His colleague Ben Feringa was recently awarded the Nobel Prize for Chemistry for his work on artificial molecular motors. Natural molecular machines, enzymes, are what University of Groningen professor Marco Fraaije is looking to improve, to make them suitable for use in industry. He has already improved a number of such enzymes in his work on the European research project ROBOX. A new - award winning - film explains the project.
Fraaije’s field is enzyme engineering, the targeted adjustment of enzymes. He studies the structure of these generally large proteins and seeks ways to improve them. ‘The ROBOX project is about making enzymes suitable for use in industrial projects’, he explains.
Fraaije commissioned a short film to illustrate what the ROBOX project is about. Alongside an explanation and images from the lab, we see an artist weld new parts to a complex structure. Biologists would soon recognize this as a complex protein. The model now stands in the corridor outside Fraaije’s office. ‘It’s not an exact representation, but it gives a good impression’, he explains.
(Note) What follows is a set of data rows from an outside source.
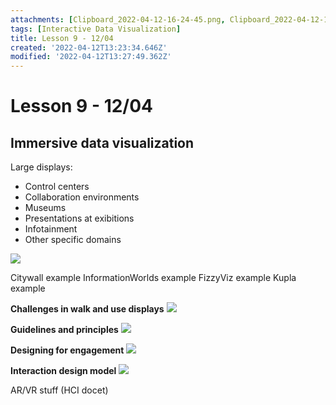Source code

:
 ```yaml
---
attachments: [Clipboard_2022-04-12-16-24-45.png, Clipboard_2022-04-12-16-26-39.png, Clipboard_2022-04-12-16-26-53.png, Clipboard_2022-04-12-16-27-07.png, Clipboard_2022-04-12-16-27-18.png]
tags: [Interactive Data Visualization]
title: Lesson 9 - 12/04
created: '2022-04-12T13:23:34.646Z'
modified: '2022-04-12T13:27:49.362Z'
---
```


# Lesson 9 - 12/04

## Immersive data visualization

Large displays:
- Control centers
- Collaboration environments
- Museums
- Presentations at exibitions
- Infotainment
- Other specific domains

![](@attachment/Clipboard_2022-04-12-16-24-45.png)

Citywall example
InformationWorlds example
FizzyViz example
Kupla example

**Challenges in walk and use displays**
![](@attachment/Clipboard_2022-04-12-16-26-39.png)

**Guidelines and principles**
![](@attachment/Clipboard_2022-04-12-16-26-53.png)

**Designing for engagement**
![](@attachment/Clipboard_2022-04-12-16-27-07.png)

**Interaction design model**
![](@attachment/Clipboard_2022-04-12-16-27-18.png)

AR/VR stuff (HCI docet)
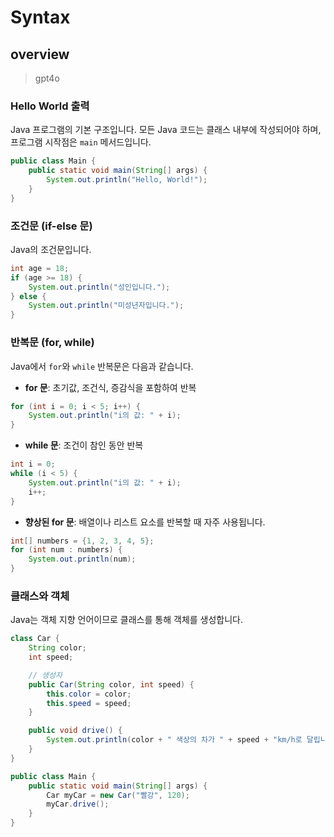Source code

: # Syntax

## overview

> gpt4o

### Hello World 출력

Java 프로그램의 기본 구조입니다. 모든 Java 코드는 클래스 내부에 작성되어야 하며, 프로그램 시작점은 `main` 메서드입니다.

```java
public class Main {
    public static void main(String[] args) {
        System.out.println("Hello, World!");
    }
}
```

### 조건문 (if-else 문)

Java의 조건문입니다.

```java
int age = 18;
if (age >= 18) {
    System.out.println("성인입니다.");
} else {
    System.out.println("미성년자입니다.");
}
```

### 반복문 (for, while)

Java에서 `for`와 `while` 반복문은 다음과 같습니다.

- **for 문**: 초기값, 조건식, 증감식을 포함하여 반복

```java
for (int i = 0; i < 5; i++) {
    System.out.println("i의 값: " + i);
}
```

- **while 문**: 조건이 참인 동안 반복

```java
int i = 0;
while (i < 5) {
    System.out.println("i의 값: " + i);
    i++;
}
```

- **향상된 for 문**: 배열이나 리스트 요소를 반복할 때 자주 사용됩니다.

```java
int[] numbers = {1, 2, 3, 4, 5};
for (int num : numbers) {
    System.out.println(num);
}
```

### 클래스와 객체

Java는 객체 지향 언어이므로 클래스를 통해 객체를 생성합니다.

```java
class Car {
    String color;
    int speed;

    // 생성자
    public Car(String color, int speed) {
        this.color = color;
        this.speed = speed;
    }

    public void drive() {
        System.out.println(color + " 색상의 차가 " + speed + "km/h로 달립니다.");
    }
}

public class Main {
    public static void main(String[] args) {
        Car myCar = new Car("빨강", 120);
        myCar.drive();
    }
}
```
Enzymes are natural machines that cause chemical reactions in the body. They therefore feel at home in water and at body temperature. ‘Industrial processes generally take place in other solutions and at a higher temperature’, Fraaije explains. But even in applications under ‘natural’ conditions, it would be useful if the enzymes were more robust: ‘They would then work longer, which would keep the costs down.’
In the ROBOX project, which is funded by the European Horizon2020 research programme, 19 partners (universities and industry) are working together to develop robust enzymes that can be used for oxidative reactions in industry. At present, high temperatures and heavy metals are required for this type of reaction. Enzymes would make the reactions greener and more specific.
Fraaije’s job is to come up with modifications to make existing enzymes better suited to industrial use. ‘In ROBOX we have selected ten oxidation reactions for which we want to find an alternative using enzymes. We are right at the start of the process and are looking for the right enzymes.’ What is unique about Fraaije’s approach is that the required modifications initially come from a computer. ‘Once we know the structure of an enzyme, we can quickly work out the consequences of any modifications.’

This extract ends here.